[Collected data]
▬▬▬▬▬▬
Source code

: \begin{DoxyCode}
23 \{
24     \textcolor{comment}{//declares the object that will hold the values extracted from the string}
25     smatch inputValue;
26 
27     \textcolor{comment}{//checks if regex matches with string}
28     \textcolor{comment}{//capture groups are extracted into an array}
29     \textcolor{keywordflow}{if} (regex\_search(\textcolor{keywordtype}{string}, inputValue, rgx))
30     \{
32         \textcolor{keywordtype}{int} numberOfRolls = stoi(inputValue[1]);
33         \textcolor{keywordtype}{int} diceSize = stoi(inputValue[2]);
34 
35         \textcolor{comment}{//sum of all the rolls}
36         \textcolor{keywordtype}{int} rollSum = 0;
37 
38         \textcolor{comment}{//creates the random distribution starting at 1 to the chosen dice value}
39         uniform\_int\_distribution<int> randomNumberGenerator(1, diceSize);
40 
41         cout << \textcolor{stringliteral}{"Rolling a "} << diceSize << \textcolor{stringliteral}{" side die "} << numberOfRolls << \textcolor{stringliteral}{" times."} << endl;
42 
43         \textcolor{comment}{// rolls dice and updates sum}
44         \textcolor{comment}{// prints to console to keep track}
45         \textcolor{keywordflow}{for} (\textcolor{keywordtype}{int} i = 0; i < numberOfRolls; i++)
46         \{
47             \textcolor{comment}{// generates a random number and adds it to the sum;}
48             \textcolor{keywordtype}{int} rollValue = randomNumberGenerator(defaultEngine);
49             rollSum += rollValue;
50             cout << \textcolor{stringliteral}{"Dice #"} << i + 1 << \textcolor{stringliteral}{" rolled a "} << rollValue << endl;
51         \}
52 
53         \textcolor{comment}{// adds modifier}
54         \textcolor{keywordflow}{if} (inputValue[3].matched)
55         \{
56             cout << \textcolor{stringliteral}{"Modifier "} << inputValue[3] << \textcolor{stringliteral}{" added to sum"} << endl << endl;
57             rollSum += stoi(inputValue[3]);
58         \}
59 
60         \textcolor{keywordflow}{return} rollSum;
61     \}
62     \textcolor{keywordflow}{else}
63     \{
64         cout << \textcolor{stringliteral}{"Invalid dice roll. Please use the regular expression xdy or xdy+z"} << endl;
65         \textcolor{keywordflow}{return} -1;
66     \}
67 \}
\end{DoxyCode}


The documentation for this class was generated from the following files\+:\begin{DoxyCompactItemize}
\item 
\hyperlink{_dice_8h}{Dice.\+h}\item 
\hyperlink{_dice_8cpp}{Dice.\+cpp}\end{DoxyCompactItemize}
▬▬▬▬▬▬
Copy out every record again, letter for letter.

Response to the task
Source code

: \begin{DoxyCode}
23 \{
24     \textcolor{comment}{//declares the object that will hold the values extracted from the string}
25     smatch inputValue;
26 
27     \textcolor{comment}{//checks if regex matches with string}
28     \textcolor{comment}{//capture groups are extracted into an array}
29     \textcolor{keywordflow}{if} (regex\_search(\textcolor{keywordtype}{string}, inputValue, rgx))
30     \{
32         \textcolor{keywordtype}{int} numberOfRolls = stoi(inputValue[1]);
33         \textcolor{keywordtype}{int} diceSize = stoi(inputValue[2]);
34 
35         \textcolor{comment}{//sum of all the rolls}
36         \textcolor{keywordtype}{int} rollSum = 0;
37 
38         \textcolor{comment}{//creates the random distribution starting at 1 to the chosen dice value}
39         uniform\_int\_distribution<int> randomNumberGenerator(1, diceSize);
40 
41         cout << \textcolor{stringliteral}{"Rolling a "} << diceSize << \textcolor{stringliteral}{" side die "} << numberOfRolls << \textcolor{stringliteral}{" times."} << endl;
42 
43         \textcolor{comment}{// rolls dice and updates sum}
44         \textcolor{comment}{// prints to console to keep track}
45         \textcolor{keywordflow}{for} (\textcolor{keywordtype}{int} i = 0; i < numberOfRolls; i++)
46         \{
47             \textcolor{comment}{// generates a random number and adds it to the sum;}
48             \textcolor{keywordtype}{int} rollValue = randomNumberGenerator(defaultEngine);
49             rollSum += rollValue;
50             cout << \textcolor{stringliteral}{"Dice #"} << i + 1 << \textcolor{stringliteral}{" rolled a "} << rollValue << endl;
51         \}
52 
53         \textcolor{comment}{// adds modifier}
54         \textcolor{keywordflow}{if} (inputValue[3].matched)
55         \{
56             cout << \textcolor{stringliteral}{"Modifier "} << inputValue[3] << \textcolor{stringliteral}{" added to sum"} << endl << endl;
57             rollSum += stoi(inputValue[3]);
58         \}
59 
60         \textcolor{keywordflow}{return} rollSum;
61     \}
62     \textcolor{keywordflow}{else}
63     \{
64         cout << \textcolor{stringliteral}{"Invalid dice roll. Please use the regular expression xdy or xdy+z"} << endl;
65         \textcolor{keywordflow}{return} -1;
66     \}
67 \}
\end{DoxyCode}


The documentation for this class was generated from the following files\+:\begin{DoxyCompactItemize}
\item 
\hyperlink{_dice_8h}{Dice.\+h}\item 
\hyperlink{_dice_8cpp}{Dice.\+cpp}\end{DoxyCompactItemize}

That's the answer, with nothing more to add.